Future Management of Large Duodenal Adenomas
Ichikawa et al. reported the safety and feasibility of laparoscopic and endoscopic cooperative surgery (LECS) for early non-ampullary duodenal tumors in 12 patients.9 In this study, 13 early duodenal lesions (10 adenocarcinomas, 2 neuroendocrine tumors, and 1 adenoma) in 12 patients were managed by LECS. All submucosal tumors were successfully resected en bloc and the defect in the duodenal wall was sutured after resection. For epithelial lesions, ESD was performed and the base of the ESD was reinforced via manual suturing. Notably, there were two intraoperative perforations in 2/11 epithelial lesions while ESD was being performed; these were successfully repaired via laparoscopic approach. The median procedure time was 322 minutes with no significant blood loss; 1 patient had minor leakage due to a pancreatic fistula.

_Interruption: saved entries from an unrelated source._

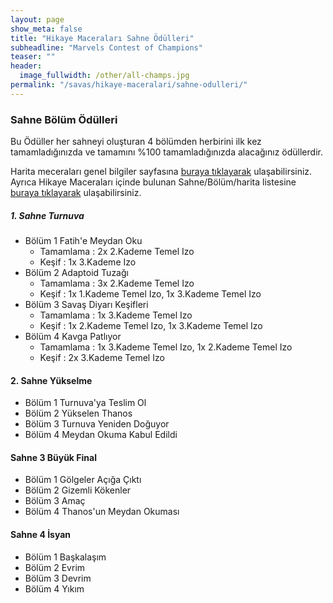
 ```yaml
---
layout: page
show_meta: false
title: "Hikaye Maceraları Sahne Ödülleri"
subheadline: "Marvels Contest of Champions"
teaser: ""
header:
  image_fullwidth: /other/all-champs.jpg
permalink: "/savas/hikaye-maceralari/sahne-odulleri/"
---
```

### Sahne Bölüm Ödülleri

Bu Ödüller her sahneyi oluşturan 4 bölümden herbirini ilk kez tamamladığınızda ve tamamını %100 tamamladığınızda alacağınız ödüllerdir.

Harita meceraları genel bilgiler sayfasına [buraya tıklayarak][3] ulaşabilirsiniz.  
Ayrıca Hikaye Maceraları içinde bulunan Sahne/Bölüm/harita listesine [buraya tıklayarak][1] ulaşabilirsiniz.

##### 1. Sahne Turnuva
* Bölüm 1 Fatih'e Meydan Oku 
  - Tamamlama : 2x 2.Kademe Temel Izo
  - Keşif : 1x 3.Kademe Izo 
* Bölüm 2 Adaptoid Tuzağı 
  - Tamamlama : 3x 2.Kademe Temel Izo
  - Keşif : 1x 1.Kademe Temel Izo, 1x 3.Kademe Temel Izo
* Bölüm 3 Savaş Diyarı Keşifleri 
  - Tamamlama : 1x 3.Kademe Temel Izo
  - Keşif : 1x 2.Kademe Temel Izo, 1x 3.Kademe Temel Izo
* Bölüm 4 Kavga Patlıyor 
  - Tamamlama : 1x 3.Kademe Temel Izo, 1x 2.Kademe Temel Izo
  - Keşif : 2x 3.Kademe Temel Izo

#### 2. Sahne Yükselme
* Bölüm 1 Turnuva'ya Teslim Ol
* Bölüm 2 Yükselen Thanos
* Bölüm 3 Turnuva Yeniden Doğuyor
* Bölüm 4 Meydan Okuma Kabul Edildi

#### Sahne 3 Büyük Final
* Bölüm 1 Gölgeler Açığa Çıktı
* Bölüm 2 Gizemli Kökenler
* Bölüm 3 Amaç
* Bölüm 4 Thanos'un Meydan Okuması
    
#### Sahne 4 İsyan
* Bölüm 1 Başkalaşım
* Bölüm 2 Evrim
* Bölüm 3 Devrim
* Bölüm 4 Yıkım



[1]:https://contestofchamps-tr.github.io/savas/hikaye-maceralari/sahne-bilgileri/
[2]:https://contestofchamps-tr.github.io/savas/hikaye-maceralari/sahne-odulleri/
[3]:https://contestofchamps-tr.github.io/savas/hikaye-maceralari/
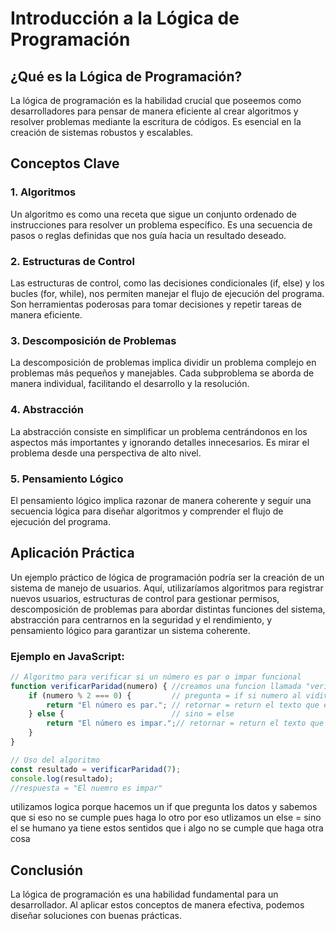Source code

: # Introducción a la Lógica de Programación

## ¿Qué es la Lógica de Programación?

La lógica de programación es la habilidad crucial que poseemos como desarrolladores para pensar de manera eficiente al crear algoritmos y resolver problemas mediante la escritura de códigos. Es esencial en la creación de sistemas robustos y escalables.

## Conceptos Clave

### 1. Algoritmos

Un algoritmo es como una receta que sigue un conjunto ordenado de instrucciones para resolver un problema específico. Es una secuencia de pasos o reglas definidas que nos guía hacia un resultado deseado.

### 2. Estructuras de Control 

Las estructuras de control, como las decisiones condicionales (if, else) y los bucles (for, while), nos permiten manejar el flujo de ejecución del programa. Son herramientas poderosas para tomar decisiones y repetir tareas de manera eficiente.

### 3. Descomposición de Problemas 

La descomposición de problemas implica dividir un problema complejo en problemas más pequeños y manejables. Cada subproblema se aborda de manera individual, facilitando el desarrollo y la resolución.

### 4. Abstracción 

La abstracción consiste en simplificar un problema centrándonos en los aspectos más importantes y ignorando detalles innecesarios. Es mirar el problema desde una perspectiva de alto nivel.

### 5. Pensamiento Lógico 

El pensamiento lógico implica razonar de manera coherente y seguir una secuencia lógica para diseñar algoritmos y comprender el flujo de ejecución del programa.

## Aplicación Práctica 

Un ejemplo práctico de lógica de programación podría ser la creación de un sistema de manejo de usuarios. Aquí, utilizaríamos algoritmos para registrar nuevos usuarios, estructuras de control para gestionar permisos, descomposición de problemas para abordar distintas funciones del sistema, abstracción para centrarnos en la seguridad y el rendimiento, y pensamiento lógico para garantizar un sistema coherente.

### Ejemplo en JavaScript:

```javascript
// Algoritmo para verificar si un número es par o impar funcional
function verificarParidad(numero) { //creamos una funcion llamada "verificarParidad" con un dato que seria numero
    if (numero % 2 === 0) {         // pregunta = if si numero al vidivir en 2 el residuo es 0 entonces
        return "El número es par."; // retornar = return el texto que es "El número es par." 
    } else {                        // sino = else 
        return "El número es impar.";// retornar = return el texto que es "El número es impar"
    }
}

// Uso del algoritmo
const resultado = verificarParidad(7);
console.log(resultado);
//respuesta = "El nuemro es impar"
```
utilizamos logica porque hacemos un if que pregunta los datos y sabemos que si eso no se cumple pues haga lo otro por eso utlizamos un else = sino el se humano ya tiene estos sentidos que i algo no se cumple que haga otra cosa
## Conclusión 
La lógica de programación es una habilidad fundamental para un desarrollador. Al aplicar estos conceptos de manera efectiva, podemos diseñar soluciones con buenas prácticas.
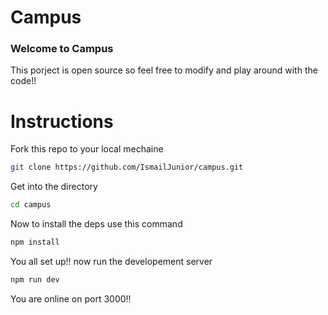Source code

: # Campus

### Welcome to **Campus**

This porject is open source so feel free to modify and play around with the code!!

# Instructions

Fork this repo to your local mechaine 

```bash
git clone https://github.com/IsmailJunior/campus.git
```

Get into the directory

```bash
cd campus
```

Now to install the deps use this command

```bash
npm install
```

You all set up!!
now run the developement server

```bash
npm run dev
```

You are online on port 3000!!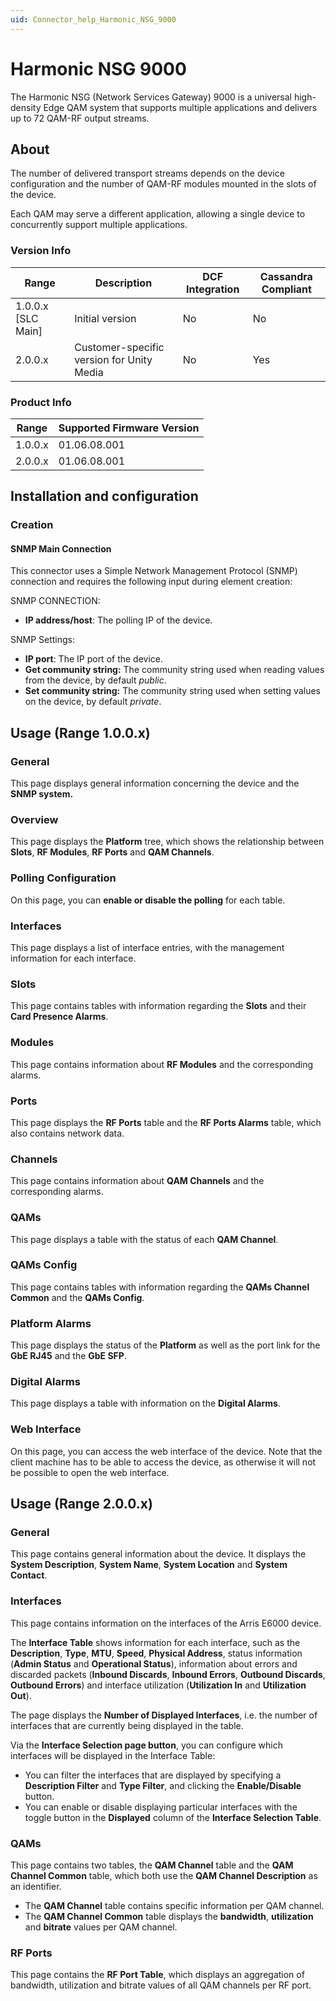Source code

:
 ```yaml
---
uid: Connector_help_Harmonic_NSG_9000
---
```


# Harmonic NSG 9000

The Harmonic NSG (Network Services Gateway) 9000 is a universal high-density Edge QAM system that supports multiple applications and delivers up to 72 QAM-RF output streams.

## About

The number of delivered transport streams depends on the device configuration and the number of QAM-RF modules mounted in the slots of the device.

Each QAM may serve a different application, allowing a single device to concurrently support multiple applications.

### Version Info

| **Range**     | **Description**                           | **DCF Integration** | **Cassandra Compliant** |
|----------------------|-------------------------------------------|---------------------|-------------------------|
| 1.0.0.x \[SLC Main\] | Initial version                           | No                  | No                      |
| 2.0.0.x              | Customer-specific version for Unity Media | No                  | Yes                     |

### Product Info

| Range | Supported Firmware Version |
|------------------|-----------------------------|
| 1.0.0.x          | 01.06.08.001                |
| 2.0.0.x          | 01.06.08.001                |

## Installation and configuration

### Creation

#### SNMP Main Connection

This connector uses a Simple Network Management Protocol (SNMP) connection and requires the following input during element creation:

SNMP CONNECTION:

- **IP address/host**: The polling IP of the device.

SNMP Settings:

- **IP port**: The IP port of the device.
- **Get community string:** The community string used when reading values from the device, by default *public*.
- **Set community string:** The community string used when setting values on the device, by default *private*.

## Usage (Range 1.0.0.x)

### General

This page displays general information concerning the device and the **SNMP system.**

### Overview

This page displays the **Platform** tree, which shows the relationship between **Slots**, **RF Modules**, **RF Ports** and **QAM Channels**.

### Polling Configuration

On this page, you can **enable or disable the polling** for each table.

### Interfaces

This page displays a list of interface entries, with the management information for each interface.

### Slots

This page contains tables with information regarding the **Slots** and their **Card Presence Alarms**.

### Modules

This page contains information about **RF Modules** and the corresponding alarms.

### Ports

This page displays the **RF Ports** table and the **RF Ports Alarms** table, which also contains network data.

### Channels

This page contains information about **QAM Channels** and the corresponding alarms.

### QAMs

This page displays a table with the status of each **QAM Channel**.

### QAMs Config

This page contains tables with information regarding the **QAMs Channel Common** and the **QAMs Config**.

### Platform Alarms

This page displays the status of the **Platform** as well as the port link for the **GbE RJ45** and the **GbE SFP**.

### Digital Alarms

This page displays a table with information on the **Digital Alarms**.

### Web Interface

On this page, you can access the web interface of the device. Note that the client machine has to be able to access the device, as otherwise it will not be possible to open the web interface.

## Usage (Range 2.0.0.x)

### General

This page contains general information about the device. It displays the **System Description**, **System Name**, **System Location** and **System Contact**.

### Interfaces

This page contains information on the interfaces of the Arris E6000 device.

The **Interface Table** shows information for each interface, such as the **Description**, **Type**, **MTU**, **Speed**, **Physical Address**, status information (**Admin Status** and **Operational Status**), information about errors and discarded packets (**Inbound Discards**, **Inbound Errors**, **Outbound Discards**, **Outbound Errors**) and interface utilization (**Utilization In** and **Utilization Out**).

The page displays the **Number of Displayed Interfaces**, i.e. the number of interfaces that are currently being displayed in the table.

Via the **Interface Selection page button**, you can configure which interfaces will be displayed in the Interface Table:

- You can filter the interfaces that are displayed by specifying a **Description Filter** and **Type Filter**, and clicking the **Enable/Disable** button.
- You can enable or disable displaying particular interfaces with the toggle button in the **Displayed** column of the **Interface Selection Table**.

### QAMs

This page contains two tables, the **QAM Channel** table and the **QAM Channel Common** table, which both use the **QAM Channel Description** as an identifier.

- The **QAM Channel** table contains specific information per QAM channel.
- The **QAM Channel Common** table displays the **bandwidth**, **utilization** and **bitrate** values per QAM channel.

### RF Ports

This page contains the **RF Port Table**, which displays an aggregation of bandwidth, utilization and bitrate values of all QAM channels per RF port.
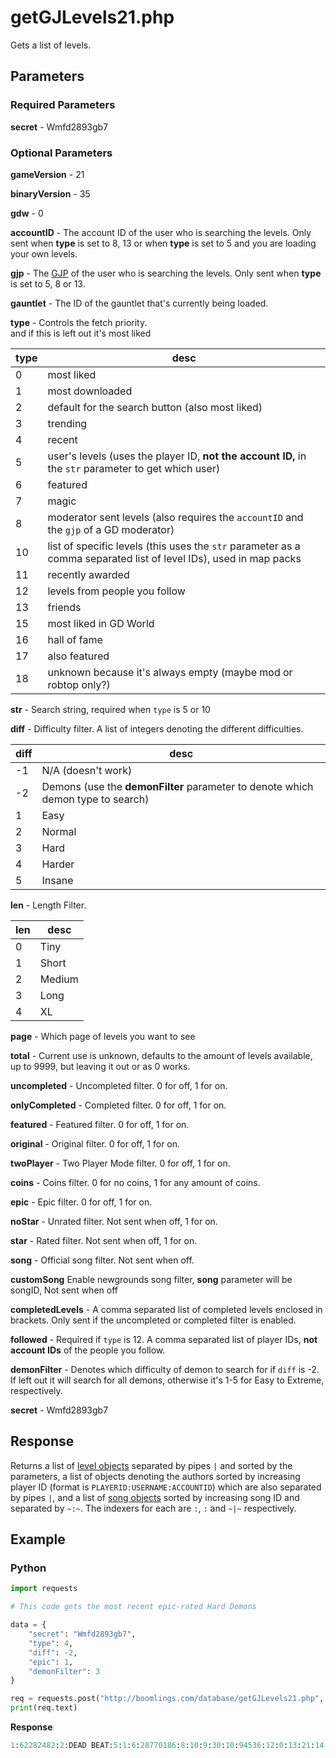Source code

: # getGJLevels21.php

Gets a list of levels.

## Parameters

### Required Parameters

**secret** - Wmfd2893gb7

### Optional Parameters

**gameVersion** - 21

**binaryVersion** - 35

**gdw** - 0

**accountID** - The account ID of the user who is searching the levels. Only sent when **type** is set to 8, 13 or when **type** is set to 5 and you are loading your own levels.

**gjp** - The [GJP](/topics/encryption/gjp.md) of the user who is searching the levels. Only sent when **type** is set to 5, 8 or 13.

**gauntlet** - The ID of the gauntlet that's currently being loaded.

**type** - Controls the fetch priority.   
and if this is left out it's most liked

| type | desc |
| ---- | ---- |
| 0 | most liked |
| 1 | most downloaded |
| 2 | default for the search button (also most liked) |
| 3 | trending |
| 4 | recent |
| 5 | user's levels (uses the player ID, **not the account ID,** in the `str` parameter to get which user) |
| 6 | featured |
| 7 | magic |
| 8 | moderator sent levels (also requires the `accountID` and the `gjp` of a GD moderator) |
| 10 | list of specific levels (this uses the `str` parameter as a comma separated list of level IDs), used in map packs |
| 11 | recently awarded |
| 12 | levels from people you follow |
| 13 | friends |
| 15 | most liked in GD World |
| 16 | hall of fame |
| 17 | also featured |
| 18 | unknown because it's always empty (maybe mod or robtop only?) |

**str** - Search string, required when `type` is 5 or 10

**diff** - Difficulty filter. A list of integers denoting the different difficulties. 

| diff | desc |
| ---- | ---- |
| -1 | N/A (doesn't work) |
| -2 | Demons (use the **demonFilter** parameter to denote which demon type to search) |
| 1 | Easy |
| 2 | Normal |
| 3 | Hard |
| 4 | Harder |
| 5 | Insane |

**len** - Length Filter.

| len | desc |
| --- | ---- |
| 0 | Tiny |
| 1 | Short |
| 2 | Medium |
| 3 | Long |
| 4 | XL |

**page** - Which page of levels you want to see

**total** - Current use is unknown, defaults to the amount of levels available, up to 9999, but leaving it out or as 0 works.

**uncompleted** - Uncompleted filter. 0 for off, 1 for on.

**onlyCompleted** - Completed filter. 0 for off, 1 for on.

**featured** - Featured filter. 0 for off, 1 for on.

**original** - Original filter. 0 for off, 1 for on.

**twoPlayer** - Two Player Mode filter. 0 for off, 1 for on.

**coins** - Coins filter. 0 for no coins, 1 for any amount of coins.

**epic** - Epic filter. 0 for off, 1 for on.

**noStar** - Unrated filter. Not sent when off, 1 for on.

**star** - Rated filter. Not sent when off, 1 for on.

**song** - Official song filter. Not sent when off.

**customSong** Enable newgrounds song filter, **song** parameter will be songID, Not sent when off

**completedLevels** - A comma separated list of completed levels enclosed in brackets. Only sent if the uncompleted or completed filter is enabled.

**followed** - Required if `type` is 12. A comma separated list of player IDs, **not account IDs** of the people you follow.

**demonFilter** - Denotes which difficulty of demon to search for if `diff` is -2. If left out it will search for all demons, otherwise it's 1-5 for Easy to Extreme, respectively.

**secret** - Wmfd2893gb7

## Response

Returns a list of [level objects](/resources/server/level) separated by pipes `|` and sorted by the parameters, a list of objects denoting the authors sorted by increasing player ID (format is `PLAYERID:USERNAME:ACCOUNTID`) which are also separated by pipes `|`, and a list of [song objects](/resources/server/song) sorted by increasing song ID and separated by `~:~`. The indexers for each are `:`, `:` and `~|~` respectively.

## Example

<!-- tabs:start -->

### **Python**

```py
import requests

# This code gets the most recent epic-rated Hard Demons

data = {
    "secret": "Wmfd2893gb7",
    "type": 4,
    "diff": -2,
	"epic": 1,
    "demonFilter": 3
}

req = requests.post("http://boomlings.com/database/getGJLevels21.php", data=data)
print(req.text)
```

**Response**
```py
1:62282482:2:DEAD BEAT:5:1:6:28770186:8:10:9:30:10:94536:12:0:13:21:14:2990:17:1:43:0:25::18:10:19:24971:42:1:45:56373:3:YWZ0ZXIgdGhyZWUgbW9udGhzIG9mIGhhcmQgd29yayBpIGZpbmFsbHkgcHJlc2VudCB0byB5b3UgdGhlIGxvbmcgYXdhaXRlZCBzZXF1ZWwgdG8gbXVyZGVyIG1lbG9keQ==:15:3:30:60376208:31:0:37:1:38:1:39:10:46:1:47:2:35:541786|1:62028241:2:Eternelle Vehemence:5:14:6:4761912:8:10:9:30:10:89174:12:0:13:21:14:5187:17:1:43:0:25::18:10:19:24968:42:1:45:65535:3:c3VmZmVyLCB1bnRpbCBldGVybml0eSBlbmRzLg==:15:4:30:0:31:0:37:3:38:1:39:10:46:1:47:2:35:896821|1:60927712:2:PERIHELION:5:1:6:9456326:8:10:9:30:10:8864:12:0:13:21:14:725:17:1:43:0:25::18:10:19:24970:42:1:45:65535:3:VG9vayBmb3JldmVyIHRvIG1ha2UsICBidXQgaXQgaXMgZmluYWxseSBoZXJlLiBSZWxsIC0gU21pbnggLSBHYWx6byAtIFdoaXRlaGVhZCAtIFNwdTduaXggLSBXaWsgLSBLbm90cyAtIEh5cGVyZmxhbWU=:15:3:30:51261866:31:0:37:0:38:1:39:10:46:1:47:2:35:790560|1:59502709:2:Supreme:5:4:6:2595697:8:10:9:30:10:48776:12:0:13:21:14:2471:17:1:43:0:25::18:10:19:24956:42:1:45:65535:3:aW5zZXJ0ICQzNTAgVVNEIHRvIHBsYXkgW0J5IENyZXBlcyAmIEVuWm9yZV0gZml4ZWQgYnVuY2ggb2YgYnVncyBhcm91bmQgOTAlICwgYW5kIGFkZGVkIFVMRE0gd2hlbiB5b3UgYWN0aXZhdGUgTERNICwgdXBkYXRlcyBjb21pbmcgc29vbg==:15:3:30:58794967:31:0:37:2:38:1:39:10:46:1:47:2:35:754856|1:59413155:2:HASH:5:1:6:1424041:8:10:9:30:10:28010:12:0:13:21:14:1576:17:1:43:0:25::18:10:19:24953:42:1:45:52312:3:YSBsZXZlbCB3aXRoIG1hbnkgY29sb3Vycy4=:15:3:30:52863418:31:0:37:0:38:0:39:10:46:1:47:2:35:216300|1:59352979:2:RANYER:5:5:6:9441630:8:10:9:30:10:93328:12:0:13:21:14:3681:17:1:43:0:25::18:10:19:24949:42:1:45:65535:3:YW1hemluZyBjb2xsYWJvcmF0aW9uIC4uIEkgaG9wZSB5b3UgbGlrZSBpdCAuLi4gd2l0aCBhIGxvdCBvZiBkZWRpY2F0aW9uIHdlIGJyaW5nIHlvdSByYW55ZXIgOikgZ29vZCBsdWNrIGFuZCBlbmpveSBpdCArOTAwMDAgT0JKIDowIExETT8gOyk=:15:3:30:59193188:31:0:37:1:38:1:39:10:46:1:47:2:35:658059|1:59315849:2:Double Dash:5:5:6:3624826:8:10:9:30:10:102653:12:0:13:21:14:11269:17:1:43:0:25::18:10:19:24953:42:1:45:65535:3:IkR1YWwgZ2FtZW1vZGUgaXMgdGhlIGJlc3QgZ2FtZW1vZGUiIH4gSm9uYXRoYW5HRCB8IEEgY29sb3JmdWwgMiBtaW51dGVzIG9mIG9ubHkgZHVhbHMgKCsgcGxheWVyIGNvbG9ycykgfCBHTCwgSEYsIGRvbid0IGRpZSBhdCA5OSUgOCk=:15:4:30:0:31:0:37:0:38:0:39:10:46:1:47:2:35:872453|1:59309294:2:Archaic:5:6:6:13003836:8:10:9:30:10:33708:12:0:13:21:14:1700:17:1:43:0:25::18:10:19:24949:42:1:45:65535:3:QW1hemluZyBjb2xsYWIgd2l0aCBWbGFpbmUgYW5kIE1yY3lsZGUsIGdhbWVwbGF5IGJ5IEVuem9yZSBhbmQgR2FycC4gRW5qb3l5ISE=:15:3:30:59045071:31:0:37:0:38:0:39:10:46:1:47:2:35:791611|1:58994346:2:Agios:5:2:6:18682953:8:10:9:30:10:67315:12:0:13:21:14:2226:17:1:43:0:25::18:10:19:24940:42:1:45:65535:3:N3RoIE5veHR1cm5hbCBUZWFtIE1DLCBXZSB1c2UgYSBsaXR0bGUgbmljZSB0aGVtZSBpbiB0aGlzISEgIEhvcGUgeW91IGVuam95IG91ciB3b3JrLi4gIFtWZXJpZmllZCBieSBTaXJaYWlzc10=:15:3:30:58581054:31:0:37:0:38:0:39:10:46:1:47:2:35:728233|1:58932971:2:Divine Descendance:5:5:6:11876184:8:10:9:30:10:11239:12:0:13:21:14:882:17:1:43:0:25::18:10:19:24960:42:1:45:65535:3:VmVyaWZpZWQgYnkgaVRodW5kZXIxMiwgdmlkZW8gb24gaGlzIFlUIGNoYW5uZWw=:15:3:30:0:31:0:37:3:38:1:39:10:46:1:47:2:35:713127#1424041:flash:127035|2595697:CrispyCrepes:117663|3624826:Zoroa:44967|4761912:Vrymer:411964|9441630:CatronixGD:1462499|9456326:Galzo:1463681|11876184:TroxxP1:2638799|13003836:SirZaiss:3749813|18682953:TeamNoX:5594928|28770186:swwft:6434750#1~|~216300~|~2~|~Necromancy (drum n bass)~|~3~|~772~|~4~|~zirconmusic~|~5~|~6.15~|~6~|~~|~10~|~http%3A%2F%2Faudio.ngfiles.com%2F216000%2F216300_04___Necromancy.mp3~|~7~|~~|~8~|~1~:~1~|~541786~|~2~|~NK - Fairydust~|~3~|~1895~|~4~|~Rukkus~|~5~|~7.37~|~6~|~~|~10~|~http%3A%2F%2Faudio.ngfiles.com%2F541000%2F541786_NK---Fairydust.mp3~|~7~|~~|~8~|~1~:~1~|~658059~|~2~|~Pursuit~|~3~|~2787~|~4~|~BoomKitty~|~5~|~7.28~|~6~|~~|~10~|~http%3A%2F%2Faudio.ngfiles.com%2F658000%2F658059_Pursuit.mp3~|~7~|~UCwHQ93ecuoQne93sgY-x8Nw~|~8~|~1~:~1~|~713127~|~2~|~Synergetic Enigma~|~3~|~1861~|~4~|~DanJohansen~|~5~|~10.21~|~6~|~~|~10~|~http%3A%2F%2Faudio.ngfiles.com%2F713000%2F713127_Synergetic-Enigma.mp3~|~7~|~~|~8~|~1~:~1~|~728233~|~2~|~FWLR - Badass Bae~|~3~|~50638~|~4~|~FWLRmusic~|~5~|~7.75~|~6~|~~|~10~|~https%3A%2F%2Faudio.ngfiles.com%2F728000%2F728233_FWLR---Badass-Bae.mp3%3Ff1486917017~|~7~|~~|~8~|~1~:~1~|~754856~|~2~|~[Complextro] Viscerality - Upgrade~|~3~|~48232~|~4~|~VisceralSounds~|~5~|~11.22~|~6~|~~|~10~|~http%3A%2F%2Faudio.ngfiles.com%2F754000%2F754856_Complextro-Viscerality---U.mp3~|~7~|~~|~8~|~1~:~1~|~790560~|~2~|~Forgathering Firefly~|~3~|~47526~|~4~|~Codly~|~5~|~12.79~|~6~|~~|~10~|~https%3A%2F%2Faudio.ngfiles.com%2F790000%2F790560_Forgathering-Firefly.mp3%3Ff1518710297~|~7~|~~|~8~|~1~:~1~|~791611~|~2~|~Viscerality - Bliss [Intervention EP]~|~3~|~48232~|~4~|~VisceralSounds~|~5~|~10.38~|~6~|~~|~10~|~https%3A%2F%2Faudio.ngfiles.com%2F791000%2F791611_Viscerality---Bliss-Interv.mp3%3Ff1519159342~|~7~|~~|~8~|~1~:~1~|~872453~|~2~|~Shining Sprinter~|~3~|~1068~|~4~|~megawolf77~|~5~|~3.51~|~6~|~~|~10~|~https%3A%2F%2Faudio.ngfiles.com%2F872000%2F872453_Shining-Sprinter.mp3%3Ff1562814299~|~7~|~~|~8~|~1~:~1~|~896821~|~2~|~Panda Eyes - Anybody Else~|~3~|~45754~|~4~|~PandaEyesOfficial~|~5~|~13.92~|~6~|~~|~10~|~https%3A%2F%2Faudio.ngfiles.com%2F896000%2F896821_Panda-Eyes---Anybody-Else.mp3%3Ff1575713545~|~7~|~~|~8~|~1#91:0:10#2a84bec46c4d1304c17b4c73252faf92be4dac24
```

<!-- tabs:end -->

The LECS technique emphasizes the importance of a multidisciplinary approach for this challenging task. As was previously emphasized, the most feared complication of duodenal adenoma resection is perforation. If the size of the perforation is small and surrounding mucosa and submucosal layers are available, it would be reasonable to attempt endoscopic closure using clips. However, when the size of perforation is greater than 2 cm, it would be difficult to close it by placing clips. Endoscopic suturing (ES) would be valuable in this situation, however ES is a difficult procedure to master and attain proficiency.10 While ES is being performed, more carbon dioxide can be introduced into the peritoneum, as well. It is imperative to ensure no pooling of fluid at the site of perforation, while ES is being attempted, by repositioning the patient as appropriate. Future research should focus on developing artificial tissue that can be sprayed to cover the perforation immediately (for example, such as fibrin glue or cyanoarylate);11,12 this material would adhere to the mucosa creating instantaneous cover at the perforation.
CONCLUSION
Duodenal adenoma resection is a daunting task, which requires careful planning prior to attempted resection. The patient and the family should be invited to partner with providers in discussing therapeutic options, risks involved, and potential complications with their consequences. It would be ideal to discuss the case at multidisciplinary conference, in order to 1. find the best approach for effective treatment, and 2, seek early and active involvement of a surgeon as perforations are grave adverse events in a significant minority of patients. Following successful ER, the patient should be closely monitored for delayed complications and recurrence. Future endeavors should focus on development of effective and convenient diversion of biliary and pancreatic secretions in the duodenum, potential tissue covering/protectants and/or easier endoscopic suturing systems to solve the conundrum of endoscopic perforation management.